▶ [What is needed]
Repeat only the lines below from the one containing "The distance between" through the one containing "To ensure that", inclusive, exactly as written.

Collected data:
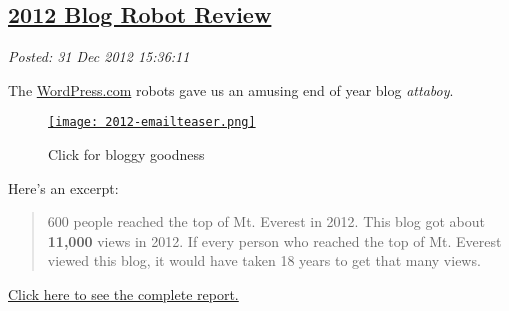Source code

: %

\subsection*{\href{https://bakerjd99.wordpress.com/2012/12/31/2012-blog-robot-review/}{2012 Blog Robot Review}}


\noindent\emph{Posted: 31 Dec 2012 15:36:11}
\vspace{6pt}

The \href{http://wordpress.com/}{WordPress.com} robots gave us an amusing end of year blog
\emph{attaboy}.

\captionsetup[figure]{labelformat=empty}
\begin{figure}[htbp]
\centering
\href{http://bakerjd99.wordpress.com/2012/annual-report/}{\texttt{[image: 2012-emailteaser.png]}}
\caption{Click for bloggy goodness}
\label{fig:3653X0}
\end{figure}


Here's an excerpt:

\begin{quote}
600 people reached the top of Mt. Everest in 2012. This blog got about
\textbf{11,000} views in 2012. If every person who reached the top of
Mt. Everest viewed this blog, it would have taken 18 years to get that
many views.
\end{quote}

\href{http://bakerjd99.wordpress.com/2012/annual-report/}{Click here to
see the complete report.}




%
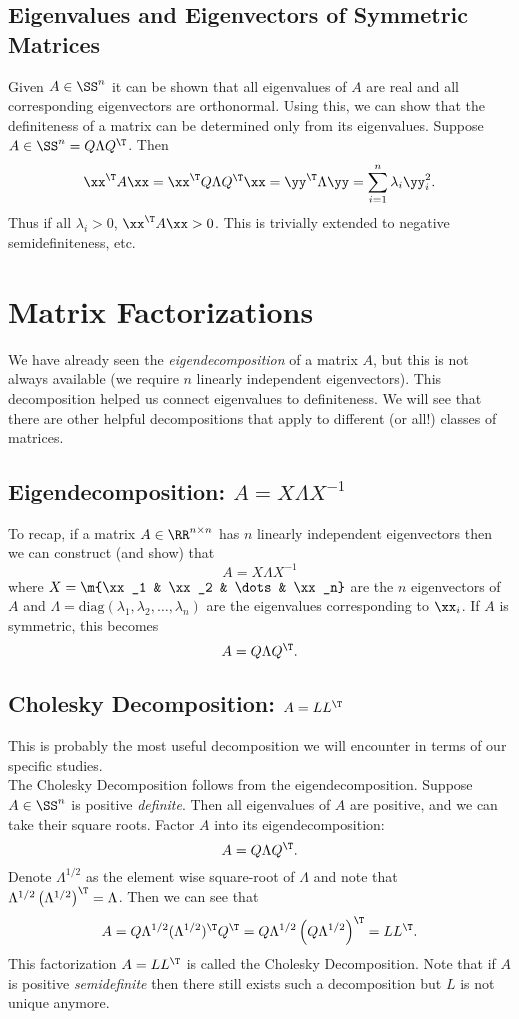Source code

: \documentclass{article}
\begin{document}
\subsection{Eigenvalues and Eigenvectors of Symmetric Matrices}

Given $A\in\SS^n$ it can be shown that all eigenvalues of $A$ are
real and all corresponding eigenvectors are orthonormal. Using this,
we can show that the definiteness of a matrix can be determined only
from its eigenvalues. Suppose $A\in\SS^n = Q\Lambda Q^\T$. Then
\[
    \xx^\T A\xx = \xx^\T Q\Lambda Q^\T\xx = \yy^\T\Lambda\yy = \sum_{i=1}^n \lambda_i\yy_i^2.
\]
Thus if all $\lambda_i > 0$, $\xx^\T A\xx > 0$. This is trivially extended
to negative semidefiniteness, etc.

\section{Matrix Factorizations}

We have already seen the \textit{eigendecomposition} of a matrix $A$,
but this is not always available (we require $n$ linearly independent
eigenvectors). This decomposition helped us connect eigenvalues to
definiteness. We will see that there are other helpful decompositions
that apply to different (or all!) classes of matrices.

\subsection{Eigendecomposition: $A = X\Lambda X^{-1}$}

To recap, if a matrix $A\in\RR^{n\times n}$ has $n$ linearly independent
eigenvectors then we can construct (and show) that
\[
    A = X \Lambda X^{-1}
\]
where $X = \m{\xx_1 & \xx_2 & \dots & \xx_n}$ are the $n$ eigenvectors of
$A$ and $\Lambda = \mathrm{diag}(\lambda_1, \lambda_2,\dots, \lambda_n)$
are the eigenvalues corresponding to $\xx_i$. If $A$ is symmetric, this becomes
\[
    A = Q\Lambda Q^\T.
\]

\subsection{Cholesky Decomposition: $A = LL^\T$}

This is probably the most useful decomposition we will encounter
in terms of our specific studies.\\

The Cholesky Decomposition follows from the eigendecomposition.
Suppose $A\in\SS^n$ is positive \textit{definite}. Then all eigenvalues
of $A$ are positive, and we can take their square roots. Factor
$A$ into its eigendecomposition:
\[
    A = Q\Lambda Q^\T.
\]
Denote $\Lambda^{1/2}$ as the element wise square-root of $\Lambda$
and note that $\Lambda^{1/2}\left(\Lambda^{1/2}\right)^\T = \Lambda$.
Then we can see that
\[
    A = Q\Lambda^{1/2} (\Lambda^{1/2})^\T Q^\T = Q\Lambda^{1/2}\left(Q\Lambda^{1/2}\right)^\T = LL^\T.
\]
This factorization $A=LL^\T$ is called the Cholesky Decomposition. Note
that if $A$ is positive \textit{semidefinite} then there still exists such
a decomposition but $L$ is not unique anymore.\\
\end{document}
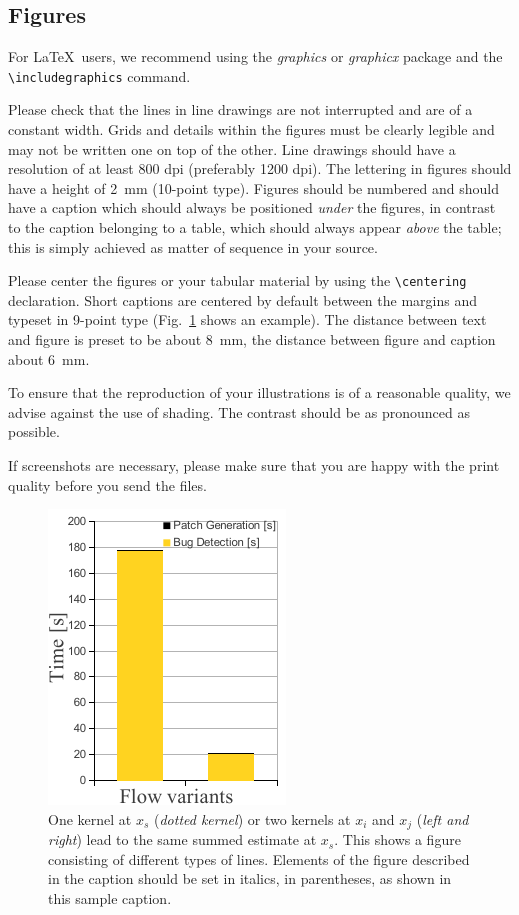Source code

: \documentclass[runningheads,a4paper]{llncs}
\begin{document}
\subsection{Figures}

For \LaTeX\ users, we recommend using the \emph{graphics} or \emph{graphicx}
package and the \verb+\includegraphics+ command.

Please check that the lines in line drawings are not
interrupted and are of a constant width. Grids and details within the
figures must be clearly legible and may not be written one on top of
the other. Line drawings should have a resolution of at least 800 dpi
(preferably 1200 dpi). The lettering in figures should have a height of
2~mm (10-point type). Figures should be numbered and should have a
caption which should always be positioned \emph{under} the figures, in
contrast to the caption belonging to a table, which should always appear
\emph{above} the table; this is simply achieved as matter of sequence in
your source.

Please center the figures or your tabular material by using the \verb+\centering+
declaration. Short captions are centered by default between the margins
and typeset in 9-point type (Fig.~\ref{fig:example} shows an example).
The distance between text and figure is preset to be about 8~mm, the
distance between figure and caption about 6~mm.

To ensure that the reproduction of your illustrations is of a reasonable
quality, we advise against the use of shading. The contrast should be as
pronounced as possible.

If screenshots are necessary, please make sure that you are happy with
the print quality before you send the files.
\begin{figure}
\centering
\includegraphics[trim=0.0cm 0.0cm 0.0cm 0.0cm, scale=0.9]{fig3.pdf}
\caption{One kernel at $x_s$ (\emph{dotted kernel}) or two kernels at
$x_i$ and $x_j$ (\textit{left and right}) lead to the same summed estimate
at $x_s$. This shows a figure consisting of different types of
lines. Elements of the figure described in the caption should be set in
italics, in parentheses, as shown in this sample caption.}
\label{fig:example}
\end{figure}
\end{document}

▶ [Response to this task]
The distance between text and figure is preset to be about 8~mm, the
distance between figure and caption about 6~mm.

To ensure that the reproduction of your illustrations is of a reasonable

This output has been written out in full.